= Decree on the Abolition of Estates and Civil Ranks =

The Decree on the Abolition of Estates and Civil Ranks was a decree approved by the Central Executive Committee of the All-Russian Congress of Soviets of Workers' and Soldiers' Deputies at its meeting on November 23, 1917 and agreed to by the Council of People's Commissars on November 24, 1917. Published on November 25, 1917 in the Newspaper of the Provisional Workers and Peasants Government and Izvestia, on December 21, 1917 published in the Assembly of the Laws and Regulations of the Workers and Peasants Government. The decree contained a provision (Article No. 7) on the entry into force "from the date of its publication".

The decree was intended to abolish the estates and estate legal instruments — classes, titles and civil ranks of the Russian Empire on the territory of Soviet Russia, to introduce the legal equality of all citizens of the new state.

==History==
Before the October Revolution, in the Russian Empire there was an institute of allegiance, which enshrined the legal inequality of the subjects, in many ways it has developed in the feudal Middle Ages.

By 1917, the subjects of the Russian Empire were subdivided into several categories (classes) with a special legal status:
- natural subjects, which, in turn, stood out:
  1. nobles (hereditary and personal);
  2. clerics (shared by religion);
  3. urban inhabitants (divided into groups: honorary citizens, merchants, tradesmen and shopkeepers);
  4. rural inhabitants;
- Inorodtsy (Jews and Eastern peoples);
- Finnish inhabitants.

Imperial legislation related to the belonging to one or another category of subjects by very significant differences in rights and duties.
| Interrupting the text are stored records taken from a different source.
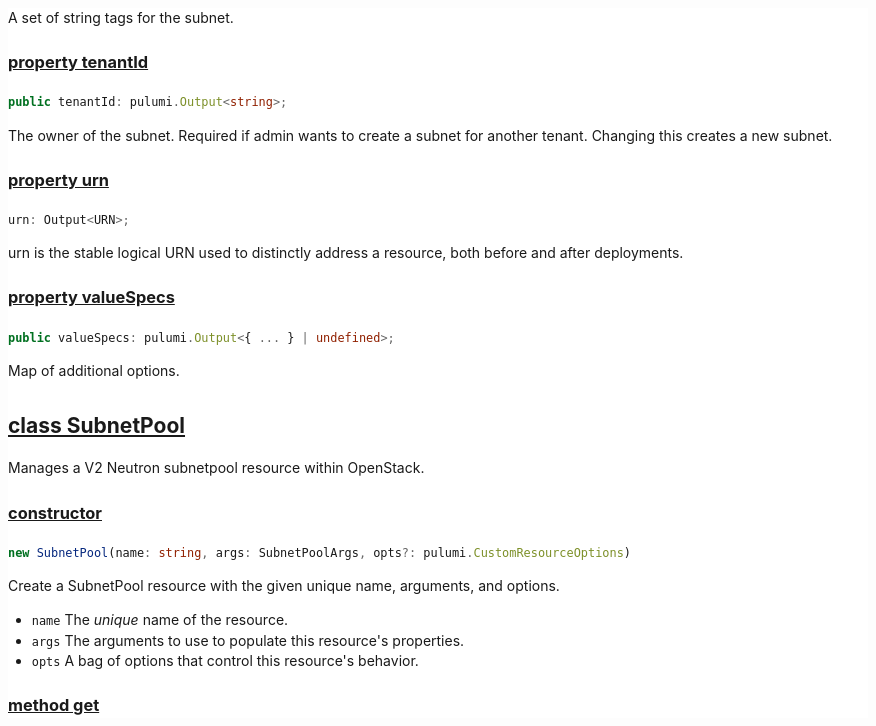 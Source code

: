 
A set of string tags for the subnet.

<h3 class="pdoc-member-header">
<a class="pdoc-child-name" href="/networking/subnet.ts#L110">property tenantId</a>
</h3>

```typescript
public tenantId: pulumi.Output<string>;
```


The owner of the subnet. Required if admin wants to
create a subnet for another tenant. Changing this creates a new subnet.

<h3 class="pdoc-member-header">
<a class="pdoc-child-name" href="/node_modules/@pulumi/pulumi/resource.d.ts#L11">property urn</a>
</h3>

```typescript
urn: Output<URN>;
```


urn is the stable logical URN used to distinctly address a resource, both before and after
deployments.

<h3 class="pdoc-member-header">
<a class="pdoc-child-name" href="/networking/subnet.ts#L114">property valueSpecs</a>
</h3>

```typescript
public valueSpecs: pulumi.Output<{ ... } | undefined>;
```


Map of additional options.

<h2 class="pdoc-module-header" id="SubnetPool">
<a class="pdoc-member-name" href="/networking/subnetPool.ts#L10">class SubnetPool</a>
</h2>

Manages a V2 Neutron subnetpool resource within OpenStack.

<h3 class="pdoc-member-header">
<a class="pdoc-child-name" href="/networking/subnetPool.ts#L120">constructor</a>
</h3>

```typescript
new SubnetPool(name: string, args: SubnetPoolArgs, opts?: pulumi.CustomResourceOptions)
```


Create a SubnetPool resource with the given unique name, arguments, and options.

* `name` The _unique_ name of the resource.
* `args` The arguments to use to populate this resource&#39;s properties.
* `opts` A bag of options that control this resource&#39;s behavior.

<h3 class="pdoc-member-header">
<a class="pdoc-child-name" href="/networking/subnetPool.ts#L19">method get</a>
</h3>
For example, four groups of natural subjects were divided into persons of taxable and non-taxable status. Persons of non-taxable status (noblemen and honorary citizens) enjoyed freedom of movement and received indefinite passports to live throughout the Russian Empire; persons of the taxable state (burghers and peasants) did not have such rights. Belonging to the estate was inherited, the transition from one class to another was rather difficult.
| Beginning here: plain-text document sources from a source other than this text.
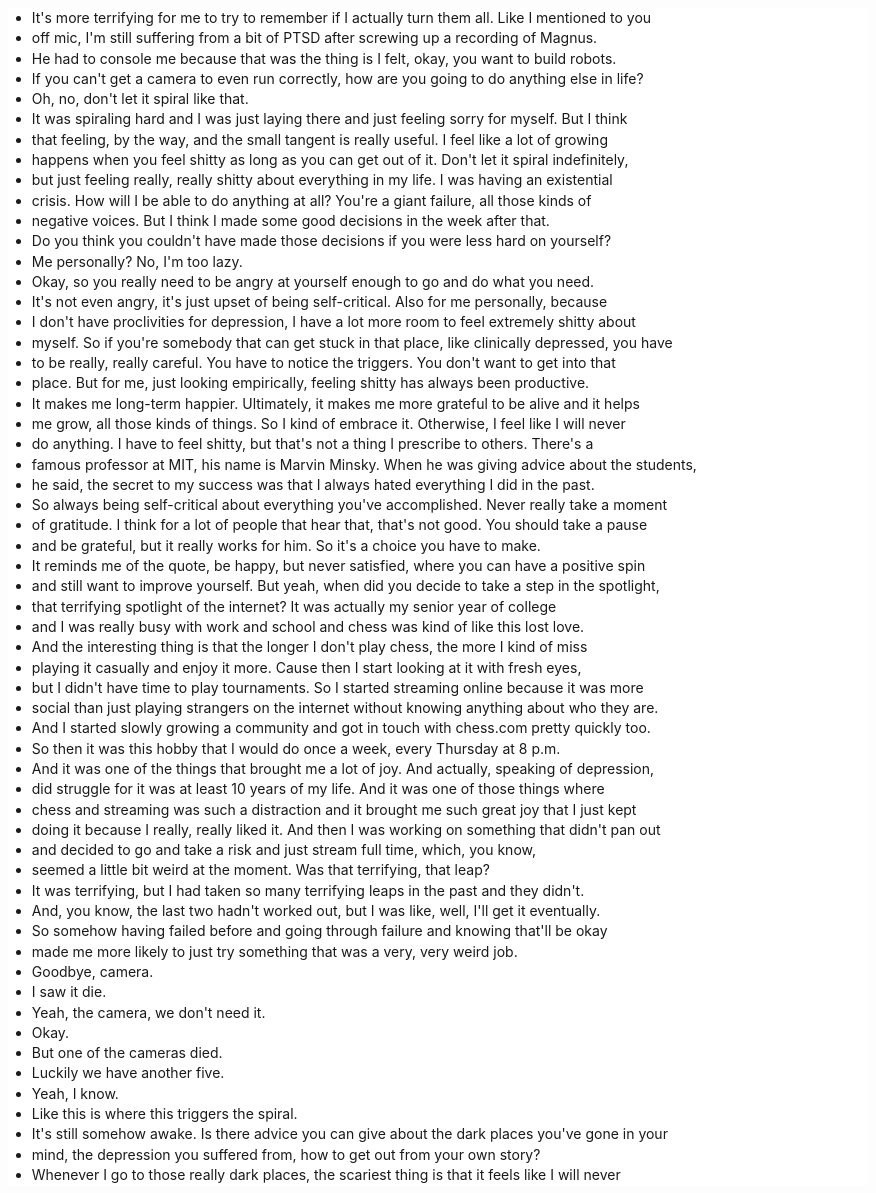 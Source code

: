 *  It's more terrifying for me to try to remember if I actually turn them all. Like I mentioned to you
*  off mic, I'm still suffering from a bit of PTSD after screwing up a recording of Magnus.
*  He had to console me because that was the thing is I felt, okay, you want to build robots.
*  If you can't get a camera to even run correctly, how are you going to do anything else in life?
*  Oh, no, don't let it spiral like that.
*  It was spiraling hard and I was just laying there and just feeling sorry for myself. But I think
*  that feeling, by the way, and the small tangent is really useful. I feel like a lot of growing
*  happens when you feel shitty as long as you can get out of it. Don't let it spiral indefinitely,
*  but just feeling really, really shitty about everything in my life. I was having an existential
*  crisis. How will I be able to do anything at all? You're a giant failure, all those kinds of
*  negative voices. But I think I made some good decisions in the week after that.
*  Do you think you couldn't have made those decisions if you were less hard on yourself?
*  Me personally? No, I'm too lazy.
*  Okay, so you really need to be angry at yourself enough to go and do what you need.
*  It's not even angry, it's just upset of being self-critical. Also for me personally, because
*  I don't have proclivities for depression, I have a lot more room to feel extremely shitty about
*  myself. So if you're somebody that can get stuck in that place, like clinically depressed, you have
*  to be really, really careful. You have to notice the triggers. You don't want to get into that
*  place. But for me, just looking empirically, feeling shitty has always been productive.
*  It makes me long-term happier. Ultimately, it makes me more grateful to be alive and it helps
*  me grow, all those kinds of things. So I kind of embrace it. Otherwise, I feel like I will never
*  do anything. I have to feel shitty, but that's not a thing I prescribe to others. There's a
*  famous professor at MIT, his name is Marvin Minsky. When he was giving advice about the students,
*  he said, the secret to my success was that I always hated everything I did in the past.
*  So always being self-critical about everything you've accomplished. Never really take a moment
*  of gratitude. I think for a lot of people that hear that, that's not good. You should take a pause
*  and be grateful, but it really works for him. So it's a choice you have to make.
*  It reminds me of the quote, be happy, but never satisfied, where you can have a positive spin
*  and still want to improve yourself. But yeah, when did you decide to take a step in the spotlight,
*  that terrifying spotlight of the internet? It was actually my senior year of college
*  and I was really busy with work and school and chess was kind of like this lost love.
*  And the interesting thing is that the longer I don't play chess, the more I kind of miss
*  playing it casually and enjoy it more. Cause then I start looking at it with fresh eyes,
*  but I didn't have time to play tournaments. So I started streaming online because it was more
*  social than just playing strangers on the internet without knowing anything about who they are.
*  And I started slowly growing a community and got in touch with chess.com pretty quickly too.
*  So then it was this hobby that I would do once a week, every Thursday at 8 p.m.
*  And it was one of the things that brought me a lot of joy. And actually, speaking of depression,
*  did struggle for it was at least 10 years of my life. And it was one of those things where
*  chess and streaming was such a distraction and it brought me such great joy that I just kept
*  doing it because I really, really liked it. And then I was working on something that didn't pan out
*  and decided to go and take a risk and just stream full time, which, you know,
*  seemed a little bit weird at the moment. Was that terrifying, that leap?
*  It was terrifying, but I had taken so many terrifying leaps in the past and they didn't.
*  And, you know, the last two hadn't worked out, but I was like, well, I'll get it eventually.
*  So somehow having failed before and going through failure and knowing that'll be okay
*  made me more likely to just try something that was a very, very weird job.
*  Goodbye, camera.
*  I saw it die.
*  Yeah, the camera, we don't need it.
*  Okay.
*  But one of the cameras died.
*  Luckily we have another five.
*  Yeah, I know.
*  Like this is where this triggers the spiral.
*  It's still somehow awake. Is there advice you can give about the dark places you've gone in your
*  mind, the depression you suffered from, how to get out from your own story?
*  Whenever I go to those really dark places, the scariest thing is that it feels like I will never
The decree contained the following basic provisions:

1. All the estates and class divisions of citizens that existed before in Russia, the estate privileges and restrictions, the estate organizations and institutions, as well as all civil ranks are abolished.

2. Any titles (nobleman, merchant, tradesman, peasant, etc., princely, county titles, etc.) and the name of civilian officials (secret, state and other advisers) are destroyed and one common name for the entire Russian population is established — citizens of the Russian Republic.

According to article 3 of the decree, the property of the noble-class institutions, merchant and petty-bourgeois societies was transferred to the respective local and city governments.

==Characteristic and significance==
Decree Abolishing Classes and Civil Ranks abolished estates and estate legal instruments — classes, titles and civilian ranks of the Russian Empire on the territory of Soviet Russia, and also introduced the concept of Russian citizenship. For example, on its basis, on April 5, 1918, the All-Russian Central Executive Committee adopted a Decree "On the Acquisition of the Rights of Russian Citizenship", which allowed an foreigner living within the Russian Soviet Federative Socialist Republic to become a Russian citizen.

The decree affected all subsequent legislation of the RSFSR and the USSR on citizenship.